ANDREA: So going back to when you went through this epiphany. A lot of things have been written about your work. You talk a lot about self-love, and people have written that you’re narcissistic. Roberta Smith said that your work is simplistically self-aggrandizing. Would you talk about the dif- ference between narcissism and self-love?

RENEE: First of all, let’s be really clear. When you have black people who express self-love it becomes revolutionary for white society. They have perpetuated over the past 400 years that you, the African American, are a victim. You’re starving. You don’t know which way is up. You’re a mess, basically.
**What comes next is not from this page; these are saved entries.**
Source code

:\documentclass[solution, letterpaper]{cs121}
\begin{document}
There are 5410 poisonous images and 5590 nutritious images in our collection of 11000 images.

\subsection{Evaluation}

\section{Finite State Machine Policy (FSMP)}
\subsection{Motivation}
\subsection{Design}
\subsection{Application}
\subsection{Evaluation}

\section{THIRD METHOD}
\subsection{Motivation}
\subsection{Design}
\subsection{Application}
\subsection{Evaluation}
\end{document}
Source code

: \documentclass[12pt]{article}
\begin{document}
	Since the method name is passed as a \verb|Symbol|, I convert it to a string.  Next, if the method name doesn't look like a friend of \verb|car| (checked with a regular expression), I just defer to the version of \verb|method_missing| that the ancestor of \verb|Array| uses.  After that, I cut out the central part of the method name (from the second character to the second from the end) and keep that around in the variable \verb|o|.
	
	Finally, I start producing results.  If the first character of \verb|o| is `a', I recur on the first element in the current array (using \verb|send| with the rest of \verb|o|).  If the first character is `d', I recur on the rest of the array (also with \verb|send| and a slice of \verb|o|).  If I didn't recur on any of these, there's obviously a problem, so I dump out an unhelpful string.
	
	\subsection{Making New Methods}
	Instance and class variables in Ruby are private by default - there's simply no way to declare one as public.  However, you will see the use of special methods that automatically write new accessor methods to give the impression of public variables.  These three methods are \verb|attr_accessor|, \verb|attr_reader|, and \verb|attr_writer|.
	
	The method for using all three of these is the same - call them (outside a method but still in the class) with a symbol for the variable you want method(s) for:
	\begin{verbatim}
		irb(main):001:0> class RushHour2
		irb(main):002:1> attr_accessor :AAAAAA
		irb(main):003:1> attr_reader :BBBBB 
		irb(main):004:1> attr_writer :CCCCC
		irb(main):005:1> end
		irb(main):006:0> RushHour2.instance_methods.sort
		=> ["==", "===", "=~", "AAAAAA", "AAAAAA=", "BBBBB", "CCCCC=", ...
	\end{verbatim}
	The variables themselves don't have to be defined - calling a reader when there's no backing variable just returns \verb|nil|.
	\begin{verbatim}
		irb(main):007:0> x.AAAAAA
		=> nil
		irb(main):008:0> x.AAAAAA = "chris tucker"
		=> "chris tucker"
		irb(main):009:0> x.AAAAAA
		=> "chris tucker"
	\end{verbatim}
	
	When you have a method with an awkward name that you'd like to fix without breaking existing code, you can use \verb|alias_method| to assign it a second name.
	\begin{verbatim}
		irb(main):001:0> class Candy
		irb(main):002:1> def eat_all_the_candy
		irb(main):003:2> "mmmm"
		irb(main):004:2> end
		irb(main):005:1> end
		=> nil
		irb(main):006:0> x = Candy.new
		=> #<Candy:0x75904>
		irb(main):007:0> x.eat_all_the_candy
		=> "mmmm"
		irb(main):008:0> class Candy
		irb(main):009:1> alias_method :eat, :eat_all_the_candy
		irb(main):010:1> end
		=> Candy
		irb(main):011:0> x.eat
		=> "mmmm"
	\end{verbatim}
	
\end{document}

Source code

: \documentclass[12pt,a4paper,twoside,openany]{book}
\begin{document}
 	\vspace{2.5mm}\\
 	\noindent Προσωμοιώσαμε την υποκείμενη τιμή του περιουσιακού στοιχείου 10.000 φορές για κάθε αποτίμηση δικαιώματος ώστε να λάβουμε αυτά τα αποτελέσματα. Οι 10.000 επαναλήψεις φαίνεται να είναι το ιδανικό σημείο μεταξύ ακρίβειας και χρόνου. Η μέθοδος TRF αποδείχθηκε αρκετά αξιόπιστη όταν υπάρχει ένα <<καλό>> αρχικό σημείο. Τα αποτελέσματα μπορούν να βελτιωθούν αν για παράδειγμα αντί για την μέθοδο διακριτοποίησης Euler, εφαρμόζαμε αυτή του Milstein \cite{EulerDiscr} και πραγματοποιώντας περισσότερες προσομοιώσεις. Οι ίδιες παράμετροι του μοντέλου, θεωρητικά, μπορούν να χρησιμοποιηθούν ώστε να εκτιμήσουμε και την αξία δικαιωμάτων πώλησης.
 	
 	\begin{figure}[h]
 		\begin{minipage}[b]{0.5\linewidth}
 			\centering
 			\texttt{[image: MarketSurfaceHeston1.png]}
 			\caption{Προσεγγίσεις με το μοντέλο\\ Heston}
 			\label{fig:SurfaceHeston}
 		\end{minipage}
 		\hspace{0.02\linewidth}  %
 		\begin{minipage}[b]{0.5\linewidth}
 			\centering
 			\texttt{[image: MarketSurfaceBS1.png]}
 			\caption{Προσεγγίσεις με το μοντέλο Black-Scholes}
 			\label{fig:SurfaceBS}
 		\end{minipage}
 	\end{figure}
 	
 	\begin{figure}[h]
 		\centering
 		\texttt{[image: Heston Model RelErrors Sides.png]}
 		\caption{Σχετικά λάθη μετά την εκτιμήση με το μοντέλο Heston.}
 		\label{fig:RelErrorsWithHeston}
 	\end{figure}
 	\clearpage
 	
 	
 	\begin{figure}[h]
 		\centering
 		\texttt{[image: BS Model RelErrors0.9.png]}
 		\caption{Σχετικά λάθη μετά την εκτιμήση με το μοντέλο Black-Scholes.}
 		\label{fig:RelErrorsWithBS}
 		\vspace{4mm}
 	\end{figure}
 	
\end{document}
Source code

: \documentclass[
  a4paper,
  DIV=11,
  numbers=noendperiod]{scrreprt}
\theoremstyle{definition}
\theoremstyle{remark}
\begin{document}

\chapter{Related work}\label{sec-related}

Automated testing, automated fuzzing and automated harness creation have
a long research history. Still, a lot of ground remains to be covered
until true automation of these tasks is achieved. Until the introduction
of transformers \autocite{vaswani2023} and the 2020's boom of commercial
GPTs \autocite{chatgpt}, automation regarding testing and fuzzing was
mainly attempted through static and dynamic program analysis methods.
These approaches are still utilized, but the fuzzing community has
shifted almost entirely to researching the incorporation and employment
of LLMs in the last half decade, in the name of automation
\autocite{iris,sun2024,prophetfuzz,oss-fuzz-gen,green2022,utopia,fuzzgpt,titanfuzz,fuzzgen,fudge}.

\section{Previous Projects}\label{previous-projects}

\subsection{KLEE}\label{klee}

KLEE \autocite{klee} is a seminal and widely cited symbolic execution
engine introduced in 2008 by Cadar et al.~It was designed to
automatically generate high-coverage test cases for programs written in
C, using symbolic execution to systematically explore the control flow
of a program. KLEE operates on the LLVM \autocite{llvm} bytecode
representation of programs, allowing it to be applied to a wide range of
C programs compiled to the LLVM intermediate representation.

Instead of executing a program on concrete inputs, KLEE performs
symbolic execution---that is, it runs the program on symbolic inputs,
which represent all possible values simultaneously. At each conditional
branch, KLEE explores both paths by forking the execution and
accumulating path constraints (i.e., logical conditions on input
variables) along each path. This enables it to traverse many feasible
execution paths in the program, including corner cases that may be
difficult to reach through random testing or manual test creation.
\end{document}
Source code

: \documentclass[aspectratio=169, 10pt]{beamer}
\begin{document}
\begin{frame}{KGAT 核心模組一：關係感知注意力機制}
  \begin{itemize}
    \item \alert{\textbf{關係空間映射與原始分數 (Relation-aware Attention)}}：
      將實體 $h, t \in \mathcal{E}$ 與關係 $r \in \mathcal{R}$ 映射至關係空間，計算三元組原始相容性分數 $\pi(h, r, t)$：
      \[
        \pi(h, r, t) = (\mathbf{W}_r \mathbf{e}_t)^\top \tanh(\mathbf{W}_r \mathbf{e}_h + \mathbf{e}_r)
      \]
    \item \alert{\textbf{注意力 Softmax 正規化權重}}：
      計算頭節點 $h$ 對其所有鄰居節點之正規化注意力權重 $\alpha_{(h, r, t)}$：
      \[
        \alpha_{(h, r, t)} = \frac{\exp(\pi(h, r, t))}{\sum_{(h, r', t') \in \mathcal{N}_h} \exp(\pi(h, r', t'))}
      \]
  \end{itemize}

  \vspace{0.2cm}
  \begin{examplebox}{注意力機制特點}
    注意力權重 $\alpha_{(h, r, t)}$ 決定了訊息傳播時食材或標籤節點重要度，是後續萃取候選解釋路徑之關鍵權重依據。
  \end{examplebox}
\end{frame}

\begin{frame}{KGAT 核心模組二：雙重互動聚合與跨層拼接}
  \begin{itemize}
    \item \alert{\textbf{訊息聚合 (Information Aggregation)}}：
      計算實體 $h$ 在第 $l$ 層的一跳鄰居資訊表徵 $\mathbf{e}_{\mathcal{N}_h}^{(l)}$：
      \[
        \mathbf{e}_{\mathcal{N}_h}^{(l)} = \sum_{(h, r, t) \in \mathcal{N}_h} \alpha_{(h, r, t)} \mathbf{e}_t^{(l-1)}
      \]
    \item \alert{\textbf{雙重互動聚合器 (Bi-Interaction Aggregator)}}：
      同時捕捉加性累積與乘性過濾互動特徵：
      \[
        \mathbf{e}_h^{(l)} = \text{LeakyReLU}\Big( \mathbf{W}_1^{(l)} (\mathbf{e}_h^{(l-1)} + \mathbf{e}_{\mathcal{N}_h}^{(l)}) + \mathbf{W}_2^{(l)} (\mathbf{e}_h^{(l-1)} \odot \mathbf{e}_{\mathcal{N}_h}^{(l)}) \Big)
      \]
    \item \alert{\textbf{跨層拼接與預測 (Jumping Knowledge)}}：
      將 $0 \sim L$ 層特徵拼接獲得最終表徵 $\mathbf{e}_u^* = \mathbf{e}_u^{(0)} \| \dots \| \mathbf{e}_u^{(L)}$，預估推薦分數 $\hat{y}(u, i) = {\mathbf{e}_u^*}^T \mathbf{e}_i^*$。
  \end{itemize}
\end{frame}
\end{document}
I think once you have a black person who steps up and says, “No, I’m not going to be your victim, I’m not interested in being a victim,” now suddenly it’s like, “Oh my God, this one is full of herself, how dare she think she can be a superhero or anything for that matter except some slave-like person.” If you look at art over the years, what has been rewarded, for the most part, is black people doing art in which they are depicted as victims. They get MacArthurs and I’ll leave it at that. At whose expense, though? Am I going to do an Aunt Jemima in sugar, with a big ass and her pussy sticking out in the back? What am I trying to say? That’s great, but you haven’t told anyone what it’s like to be a slave on a sugar plantation. When I go to see this shit, I see a bunch of white tourists standing in front of the pussy and trying to take a selfie, or even asking Anne Pasternak to take the picture for them. I actually saw that.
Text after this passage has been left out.